Here’s the relevant portion from that Convolution optimisation resources page I linked to that pertains to your algorithm:

A naive convolution of a matrix MxN with a filter k₁xk₂ has a computational complexity of O(MNk₁k₂) with data requirements of O(MN).

In other words, pretty ugly unless these are all small, tiny constants.

So yes, given this, you can almost certainly get a huge benefit here from using a more efficient convolution algorithm.

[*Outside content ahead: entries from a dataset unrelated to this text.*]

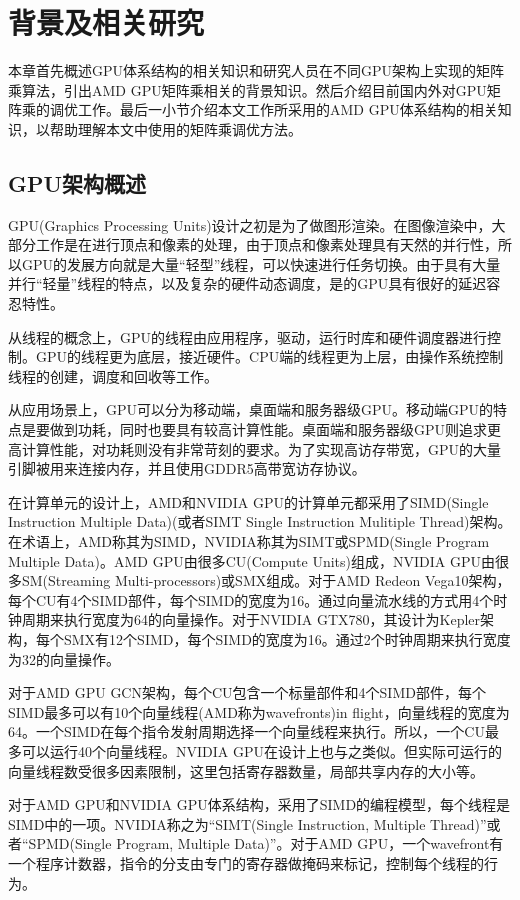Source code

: \chapter{背景及相关研究}\label{chap:background}
本章首先概述GPU体系结构的相关知识和研究人员在不同GPU架构上实现的矩阵乘算法，引出AMD GPU矩阵乘相关的背景知识。然后介绍目前国内外对GPU矩阵乘的调优工作。最后一小节介绍本文工作所采用的AMD GPU体系结构的相关知识，以帮助理解本文中使用的矩阵乘调优方法。

\section{GPU架构概述}

GPU(Graphics Processing Units)设计之初是为了做图形渲染。在图像渲染中，大部分工作是在进行顶点和像素的处理，由于顶点和像素处理具有天然的并行性，所以GPU的发展方向就是大量“轻型”线程，可以快速进行任务切换。由于具有大量并行“轻量”线程的特点，以及复杂的硬件动态调度，是的GPU具有很好的延迟容忍特性。

从线程的概念上，GPU的线程由应用程序，驱动，运行时库和硬件调度器进行控制。GPU的线程更为底层，接近硬件。CPU端的线程更为上层，由操作系统控制线程的创建，调度和回收等工作。

从应用场景上，GPU可以分为移动端，桌面端和服务器级GPU。移动端GPU的特点是要做到功耗，同时也要具有较高计算性能。桌面端和服务器级GPU则追求更高计算性能，对功耗则没有非常苛刻的要求。为了实现高访存带宽，GPU的大量引脚被用来连接内存，并且使用GDDR5高带宽访存协议。

在计算单元的设计上，AMD和NVIDIA GPU的计算单元都采用了SIMD(Single Instruction Multiple Data)(或者SIMT Single Instruction Mulitiple Thread)架构。在术语上，AMD称其为SIMD，NVIDIA称其为SIMT或SPMD(Single Program Multiple Data)。AMD GPU由很多CU(Compute Units)组成，NVIDIA GPU由很多SM(Streaming Multi-processors)或SMX组成。对于AMD Redeon Vega10架构，每个CU有4个SIMD部件，每个SIMD的宽度为16。通过向量流水线的方式用4个时钟周期来执行宽度为64的向量操作。对于NVIDIA GTX780，其设计为Kepler架构，每个SMX有12个SIMD，每个SIMD的宽度为16。通过2个时钟周期来执行宽度为32的向量操作。

对于AMD GPU GCN架构，每个CU包含一个标量部件和4个SIMD部件，每个SIMD最多可以有10个向量线程(AMD称为wavefronts)in flight，向量线程的宽度为64。一个SIMD在每个指令发射周期选择一个向量线程来执行。所以，一个CU最多可以运行40个向量线程。NVIDIA GPU在设计上也与之类似。但实际可运行的向量线程数受很多因素限制，这里包括寄存器数量，局部共享内存的大小等。

对于AMD GPU和NVIDIA GPU体系结构，采用了SIMD的编程模型，每个线程是SIMD中的一项。NVIDIA称之为“SIMT(Single Instruction, Multiple Thread)”或者“SPMD(Single Program, Multiple Data)”。对于AMD GPU，一个wavefront有一个程序计数器，指令的分支由专门的寄存器做掩码来标记，控制每个线程的行为。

At a brief glance, what your code appears to be doing makes me think that using a Summed Area Table will get you a huge speed-up over your current method.
Here’s the “what the heck is that?” page from the Convolution optimisation resources link:

Here’s an old 2012 AMD presentation that talks about doing fast O(1) blurs using a Summed Area Table:

Summed–Area Tables And Their Application to Dynamic And Their Application to Dynamic Glossy Environment Reflections (AMD)

And here’s a GPU Gems 3 chapter that talks about how to compute Summed-Area Tables efficiently with a compute kernel:

Chapter 39. Parallel Prefix Sum (Scan) with CUDA (NVIDIA)

Some random OpenCL Summed-Area Table Compute code, and the paper describing the technique they used:

Honestly, I would switch your to a more efficient algorithm first. I expect the speed-up you’ll get will be so extreme that you’ll have no need to subdivide your work into multiple kernel executions. But I could be wrong.

system · May 24, 2022, 1:18am

This topic was automatically closed 183 days after the last reply. New replies are no longer allowed.